G-P-M on the wrong track?!

Danny Kukawka danny.kukawka at web.de
Mon Oct 17 04:38:54 PDT 2005

On Sunday 16 October 2005 18:02, Matthias Grimm wrote:
> You already split up g-p-m in two parts. One part becomes
> the desktop part and everything else, you can't do without root
> permissions, you graft on HAL. I thinks that is not very fair ;-) You
> have still a daemon and a desktop application. Think about it.

Same for me, this is the concept with powersave/kpowersave ;-)

> This approach reaches to short. your design expects that a user is
> logged  in in X11, running gnome and gnome-screensaver to stick with
> your example above. But you can't expect all people to work this way.
> For instance I never use a screensaver. Nevertheless would g-p-m get
> the idle information? 

IMO you could get this information with little code from X11 server.

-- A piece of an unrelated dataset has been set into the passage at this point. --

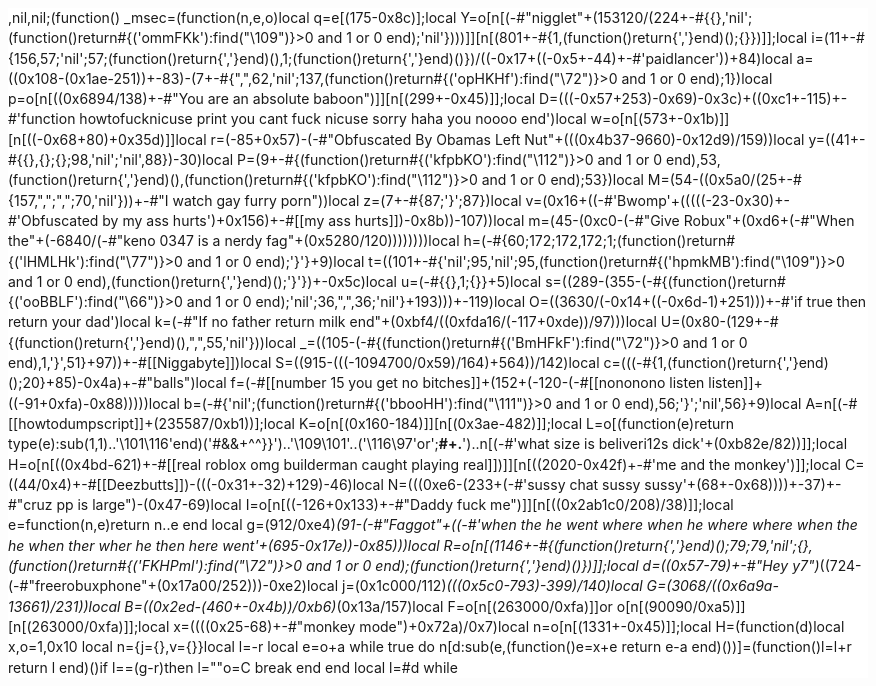 ,nil,nil;(function() _msec=(function(n,e,o)local q=e[(175-0x8c)];local Y=o[n[(-#"nigglet"+(153120/(224+-#{{},'nil';(function()return#{('ommFKk'):find("\109")}>0 and 1 or 0 end);'nil'})))]][n[(801+-#{1,(function()return{','}end)();{}})]];local i=(11+-#{156,57;'nil';57;(function()return{','}end)(),1;(function()return{','}end)()})/((-0x17+((-0x5+-44)+-#'paidlancer'))+84)local a=((0x108-(0x1ae-251))+-83)-(7+-#{",",62,'nil';137,(function()return#{('opHKHf'):find("\72")}>0 and 1 or 0 end);1})local p=o[n[((0x6894/138)+-#"You are an absolute baboon")]][n[(299+-0x45)]];local D=(((-0x57+253)-0x69)-0x3c)+((0xc1+-115)+-#'function howtofucknicuse print you cant fuck nicuse sorry haha you noooo end')local w=o[n[(573+-0x1b)]][n[((-0x68+80)+0x35d)]]local r=(-85+0x57)-(-#"Obfuscated By Obamas Left Nut"+(((0x4b37-9660)-0x12d9)/159))local y=((41+-#{{},{};{};98,'nil';'nil',88})-30)local P=(9+-#{(function()return#{('kfpbKO'):find("\112")}>0 and 1 or 0 end),53,(function()return{','}end)(),(function()return#{('kfpbKO'):find("\112")}>0 and 1 or 0 end);53})local M=(54-((0x5a0/(25+-#{157,",";",";70,'nil'}))+-#"I watch gay furry porn"))local z=(7+-#{87;'}';87})local v=(0x16+((-#'Bwomp'+(((((-23-0x30)+-#'Obfuscated by my ass hurts')+0x156)+-#[[my ass hurts]])-0x8b))-107))local m=(45-(0xc0-(-#"Give Robux"+(0xd6+(-#"When the"+(-6840/(-#"keno 0347 is a nerdy fag"+(0x5280/120))))))))local h=(-#{60;172;172,172;1;(function()return#{('lHMLHk'):find("\77")}>0 and 1 or 0 end);'}'}+9)local t=((101+-#{'nil';95,'nil';95,(function()return#{('hpmkMB'):find("\109")}>0 and 1 or 0 end),(function()return{','}end)();'}'})+-0x5c)local u=(-#{{},1;{}}+5)local s=((289-(355-(-#{(function()return#{('ooBBLF'):find("\66")}>0 and 1 or 0 end);'nil';36,",",36;'nil'}+193)))+-119)local O=((3630/(-0x14+((-0x6d-1)+251)))+-#'if true then return your dad')local k=(-#"If no father return milk end"+(0xbf4/((0xfda16/(-117+0xde))/97)))local U=(0x80-(129+-#{(function()return{','}end)(),",",55,'nil'}))local _=((105-(-#{(function()return#{('BmHFkF'):find("\72")}>0 and 1 or 0 end),1,'}',51}+97))+-#[[Niggabyte]])local S=((915-(((-1094700/0x59)/164)+564))/142)local c=(((-#{1,(function()return{','}end)();20}+85)-0x4a)+-#"balls")local f=(-#[[number 15 you get no bitches]]+(152+(-120-(-#[[nononono listen listen]]+((-91+0xfa)-0x88)))))local b=(-#{'nil';(function()return#{('bbooHH'):find("\111")}>0 and 1 or 0 end),56;'}';'nil',56}+9)local A=n[(-#[[howtodumpscript]]+(235587/0xb1))];local K=o[n[(0x160-184)]][n[(0x3ae-482)]];local L=o[(function(e)return type(e):sub(1,1)..'\101\116'end)('#&&+^^}}')..'\109\101'..('\116\97'or';**#+.**')..n[(-#'what size is beliveri12s dick'+(0xb82e/82))]];local H=o[n[((0x4bd-621)+-#[[real roblox omg builderman caught playing real]])]][n[((2020-0x42f)+-#'me and the monkey')]];local C=((44/0x4)+-#[[Deezbutts]])-(((-0x31+-32)+129)-46)local N=(((0xe6-(233+(-#'sussy chat sussy sussy'+(68+-0x68))))+-37)+-#"cruz pp is large")-(0x47-69)local I=o[n[((-126+0x133)+-#"Daddy fuck me")]][n[((0x2ab1c0/208)/38)]];local e=function(n,e)return n..e end local g=(912/0xe4)*(91-(-#"Faggot"+((-#'when the he went where when he where where when the he when ther wher he then here went'+(695-0x17e))-0x85)))local R=o[n[(1146+-#{(function()return{','}end)();79;79,'nil';{},(function()return#{('FKHPml'):find("\72")}>0 and 1 or 0 end);(function()return{','}end)()})]];local d=((0x57-79)+-#"Hey y7")*((724-(-#"freerobuxphone"+(0x17a00/252)))-0xe2)local j=(0x1c000/112)*(((0x5c0-793)-399)/140)local G=(3068/((0x6a9a-13661)/231))local B=((0x2ed-(460+-0x4b))/0xb6)*(0x13a/157)local F=o[n[(263000/0xfa)]]or o[n[(90090/0xa5)]][n[(263000/0xfa)]];local x=((((0x25-68)+-#"monkey mode")+0x72a)/0x7)local n=o[n[(1331+-0x45)]];local H=(function(d)local x,o=1,0x10 local n={j={},v={}}local l=-r local e=o+a while true do n[d:sub(e,(function()e=x+e return e-a end)())]=(function()l=l+r return l end)()if l==(g-r)then l=""o=C break end end local l=#d while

> Other users remotely log into their laptop and 
> expect that the power management will recognise this and allow working
> even with closed lid. There are thousand methods people will use their
> computer and the powermanagement must support them all.

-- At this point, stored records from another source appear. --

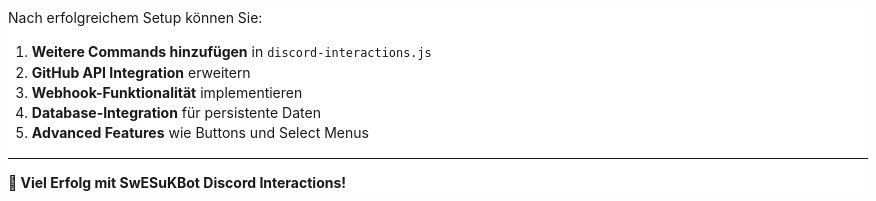 Nach erfolgreichem Setup können Sie:

1. **Weitere Commands hinzufügen** in `discord-interactions.js`
2. **GitHub API Integration** erweitern
3. **Webhook-Funktionalität** implementieren
4. **Database-Integration** für persistente Daten
5. **Advanced Features** wie Buttons und Select Menus

---

**🎉 Viel Erfolg mit SwESuKBot Discord Interactions!**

see powersave ;-) , you need also a solution if nobody is logged in. For 
example: what happens if nobody is logged in and the battery gets empty? If 
you have a daemon: shutdown or suspend if a defined battery fill will 

> And beside the simple suspend-to-ram example the daemon must handle much
> more complex tasks such as controlling the LCD brightness depending on
> an ambient light sensor, which raw signal is influenced by current the
> LCD brightness and must be compensated before usage. Those and much more
> tasks have to be implemented in HAL. Do you really think this makes
> sense? Wouldn't it be better to put those functions in an seperate power
> management daemon?


> > HAL does that job now. In KDE4 HAL plays a more prominent role.
> Yes, I'm sure. But they also need the policy agent like g-p-m, for the
> intelligence, don't they? They could use an independent power management
> daemon without change but this is more the matter of distributors than
> of desktop systems. The KDE people always have to implement the
> configuration stuff themselves because of the Desktop Look&Feel but
> don't have to care about policies and methods.